• Provided data
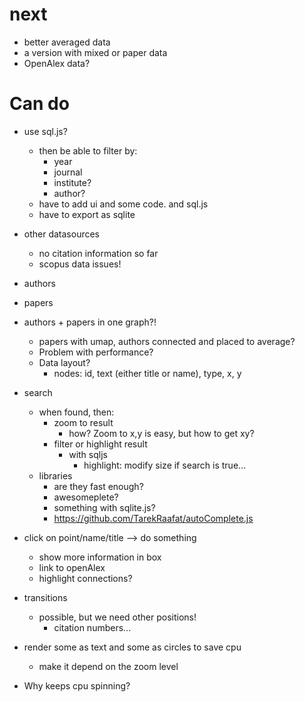 # next 
 * better averaged data
 * a version with mixed or paper data
 * OpenAlex data?



# Can do

* use sql.js?
  * then be able to filter by:
    * year
    * journal
    * institute?
    * author?
  * have to add ui and some code. and sql.js
  * have to export as sqlite
* other datasources
  * no citation information so far
  * scopus data issues!
* authors
* papers
* authors + papers in one graph?!
  * papers with umap, authors connected and placed to average?
  * Problem with performance?
  * Data layout?
    * nodes: id, text (either title or name), type, x, y
* search
  * when found, then:
    * zoom to result
      * how? Zoom to x,y is easy, but how to get xy?
    * filter or highlight result
      * with sqljs
        * highlight: modify size if search is true...
  * libraries
    * are they fast enough?
    * awesomeplete?
    * something with sqlite.js?
    * https://github.com/TarekRaafat/autoComplete.js
* click on point/name/title --> do something
  * show more information in box
  * link to openAlex
  * highlight connections?

* transitions
  * possible, but we need other positions!
    * citation numbers...

* render some as text and some as circles to save cpu
  * make it depend on the zoom level


* Why keeps cpu spinning?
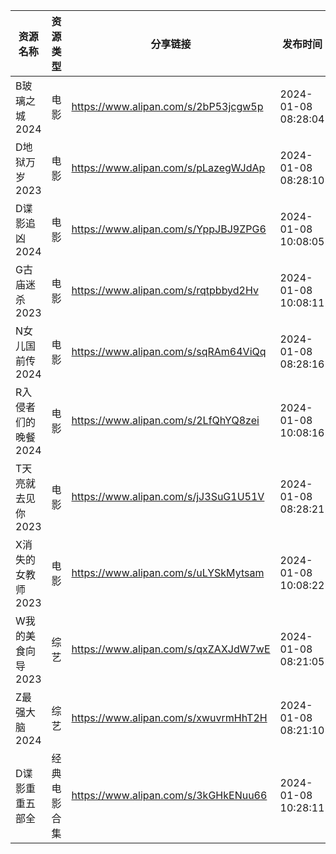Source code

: | 资源名称         | 资源类型   | 分享链接                                 | 发布时间                |
| ------------ | ------ | ------------------------------------ | ------------------- |
| B玻璃之城2024    | 电影     | https://www.alipan.com/s/2bP53jcgw5p | 2024-01-08 08:28:04 |
| D地狱万岁2023    | 电影     | https://www.alipan.com/s/pLazegWJdAp | 2024-01-08 08:28:10 |
| D谍影追凶2024    | 电影     | https://www.alipan.com/s/YppJBJ9ZPG6 | 2024-01-08 10:08:05 |
| G古庙迷杀2023    | 电影     | https://www.alipan.com/s/rqtpbbyd2Hv | 2024-01-08 10:08:11 |
| N女儿国前传2024   | 电影     | https://www.alipan.com/s/sqRAm64ViQq | 2024-01-08 08:28:16 |
| R入侵者们的晚餐2024 | 电影     | https://www.alipan.com/s/2LfQhYQ8zei | 2024-01-08 10:08:16 |
| T天亮就去见你2023  | 电影     | https://www.alipan.com/s/jJ3SuG1U51V | 2024-01-08 08:28:21 |
| X消失的女教师2023  | 电影     | https://www.alipan.com/s/uLYSkMytsam | 2024-01-08 10:08:22 |
| W我的美食向导2023  | 综艺     | https://www.alipan.com/s/qxZAXJdW7wE | 2024-01-08 08:21:05 |
| Z最强大脑2024    | 综艺     | https://www.alipan.com/s/xwuvrmHhT2H | 2024-01-08 08:21:10 |
| D谍影重重五部全     | 经典电影合集 | https://www.alipan.com/s/3kGHkENuu66 | 2024-01-08 10:28:11 |
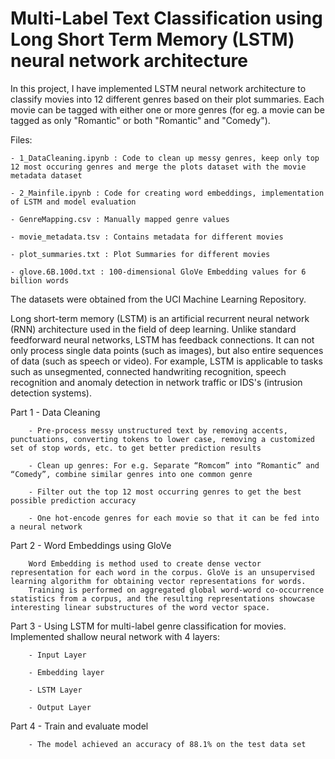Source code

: # Multi-Label Text Classification using Long Short Term Memory (LSTM) neural network architecture

In this project, I have implemented LSTM neural network architecture to classify movies into 12 different genres based on their plot summaries. 
Each movie can be tagged with either one or more genres (for eg. a movie can be tagged as only "Romantic" or both "Romantic" and "Comedy").


Files:
	
	- 1_DataCleaning.ipynb : Code to clean up messy genres, keep only top 12 most occuring genres and merge the plots dataset with the movie metadata dataset

	- 2_Mainfile.ipynb : Code for creating word embeddings, implementation of LSTM and model evaluation
	
	- GenreMapping.csv : Manually mapped genre values

	- movie_metadata.tsv : Contains metadata for different movies

	- plot_summaries.txt : Plot Summaries for different movies

	- glove.6B.100d.txt : 100-dimensional GloVe Embedding values for 6 billion words


The datasets were obtained from the UCI Machine Learning Repository. 


Long short-term memory (LSTM) is an artificial recurrent neural network (RNN) architecture used in the field of deep learning. 
Unlike standard feedforward neural networks, LSTM has feedback connections. 
It can not only process single data points (such as images), but also entire sequences of data (such as speech or video). 
For example, LSTM is applicable to tasks such as unsegmented, connected handwriting recognition, speech recognition and anomaly detection in network traffic or IDS's (intrusion detection systems).


Part 1	- Data Cleaning

		- Pre-process messy unstructured text by removing accents, punctuations, converting tokens to lower case, removing a customized set of stop words, etc. to get better prediction results

		- Clean up genres: For e.g. Separate “Romcom” into “Romantic” and “Comedy”, combine similar genres into one common genre

		- Filter out the top 12 most occurring genres to get the best possible prediction accuracy

		- One hot-encode genres for each movie so that it can be fed into a neural network


Part 2	- Word Embeddings using GloVe

		Word Embedding is method used to create dense vector representation for each word in the corpus. GloVe is an unsupervised learning algorithm for obtaining vector representations for words. 
		Training is performed on aggregated global word-word co-occurrence statistics from a corpus, and the resulting representations showcase interesting linear substructures of the word vector space. 


Part 3	- Using LSTM for multi-label genre classification for movies. Implemented shallow neural network with 4 layers:

		- Input Layer

		- Embedding layer

		- LSTM Layer

		- Output Layer


Part 4	- Train and evaluate model

		- The model achieved an accuracy of 88.1% on the test data set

• What the task requires
For this exercise, transcribe the entries verbatim and skip all pictures.

• Answer box
 # next 
 * better averaged data
 * a version with mixed or paper data
 * OpenAlex data?



# Can do

* use sql.js?
  * then be able to filter by:
    * year
    * journal
    * institute?
    * author?
  * have to add ui and some code. and sql.js
  * have to export as sqlite
* other datasources
  * no citation information so far
  * scopus data issues!
* authors
* papers
* authors + papers in one graph?!
  * papers with umap, authors connected and placed to average?
  * Problem with performance?
  * Data layout?
    * nodes: id, text (either title or name), type, x, y
* search
  * when found, then:
    * zoom to result
      * how? Zoom to x,y is easy, but how to get xy?
    * filter or highlight result
      * with sqljs
        * highlight: modify size if search is true...
  * libraries
    * are they fast enough?
    * awesomeplete?
    * something with sqlite.js?
    * https://github.com/TarekRaafat/autoComplete.js
* click on point/name/title --> do something
  * show more information in box
  * link to openAlex
  * highlight connections?

* transitions
  * possible, but we need other positions!
    * citation numbers...

* render some as text and some as circles to save cpu
  * make it depend on the zoom level


* Why keeps cpu spinning?
Source code

: | 资源名称         | 资源类型   | 分享链接                                 | 发布时间                |
| ------------ | ------ | ------------------------------------ | ------------------- |
| B玻璃之城2024    | 电影     | https://www.alipan.com/s/2bP53jcgw5p | 2024-01-08 08:28:04 |
| D地狱万岁2023    | 电影     | https://www.alipan.com/s/pLazegWJdAp | 2024-01-08 08:28:10 |
| D谍影追凶2024    | 电影     | https://www.alipan.com/s/YppJBJ9ZPG6 | 2024-01-08 10:08:05 |
| G古庙迷杀2023    | 电影     | https://www.alipan.com/s/rqtpbbyd2Hv | 2024-01-08 10:08:11 |
| N女儿国前传2024   | 电影     | https://www.alipan.com/s/sqRAm64ViQq | 2024-01-08 08:28:16 |
| R入侵者们的晚餐2024 | 电影     | https://www.alipan.com/s/2LfQhYQ8zei | 2024-01-08 10:08:16 |
| T天亮就去见你2023  | 电影     | https://www.alipan.com/s/jJ3SuG1U51V | 2024-01-08 08:28:21 |
| X消失的女教师2023  | 电影     | https://www.alipan.com/s/uLYSkMytsam | 2024-01-08 10:08:22 |
| W我的美食向导2023  | 综艺     | https://www.alipan.com/s/qxZAXJdW7wE | 2024-01-08 08:21:05 |
| Z最强大脑2024    | 综艺     | https://www.alipan.com/s/xwuvrmHhT2H | 2024-01-08 08:21:10 |
| D谍影重重五部全     | 经典电影合集 | https://www.alipan.com/s/3kGHkENuu66 | 2024-01-08 10:28:11 |
Source code

: # Multi-Label Text Classification using Long Short Term Memory (LSTM) neural network architecture

In this project, I have implemented LSTM neural network architecture to classify movies into 12 different genres based on their plot summaries. 
Each movie can be tagged with either one or more genres (for eg. a movie can be tagged as only "Romantic" or both "Romantic" and "Comedy").


Files:
	
	- 1_DataCleaning.ipynb : Code to clean up messy genres, keep only top 12 most occuring genres and merge the plots dataset with the movie metadata dataset

	- 2_Mainfile.ipynb : Code for creating word embeddings, implementation of LSTM and model evaluation
	
	- GenreMapping.csv : Manually mapped genre values

	- movie_metadata.tsv : Contains metadata for different movies

	- plot_summaries.txt : Plot Summaries for different movies

	- glove.6B.100d.txt : 100-dimensional GloVe Embedding values for 6 billion words


The datasets were obtained from the UCI Machine Learning Repository. 


Long short-term memory (LSTM) is an artificial recurrent neural network (RNN) architecture used in the field of deep learning. 
Unlike standard feedforward neural networks, LSTM has feedback connections. 
It can not only process single data points (such as images), but also entire sequences of data (such as speech or video). 
For example, LSTM is applicable to tasks such as unsegmented, connected handwriting recognition, speech recognition and anomaly detection in network traffic or IDS's (intrusion detection systems).


Part 1	- Data Cleaning

		- Pre-process messy unstructured text by removing accents, punctuations, converting tokens to lower case, removing a customized set of stop words, etc. to get better prediction results

		- Clean up genres: For e.g. Separate “Romcom” into “Romantic” and “Comedy”, combine similar genres into one common genre

		- Filter out the top 12 most occurring genres to get the best possible prediction accuracy

		- One hot-encode genres for each movie so that it can be fed into a neural network


Part 2	- Word Embeddings using GloVe

		Word Embedding is method used to create dense vector representation for each word in the corpus. GloVe is an unsupervised learning algorithm for obtaining vector representations for words. 
		Training is performed on aggregated global word-word co-occurrence statistics from a corpus, and the resulting representations showcase interesting linear substructures of the word vector space. 


Part 3	- Using LSTM for multi-label genre classification for movies. Implemented shallow neural network with 4 layers:

		- Input Layer

		- Embedding layer

		- LSTM Layer

		- Output Layer


Part 4	- Train and evaluate model

		- The model achieved an accuracy of 88.1% on the test data set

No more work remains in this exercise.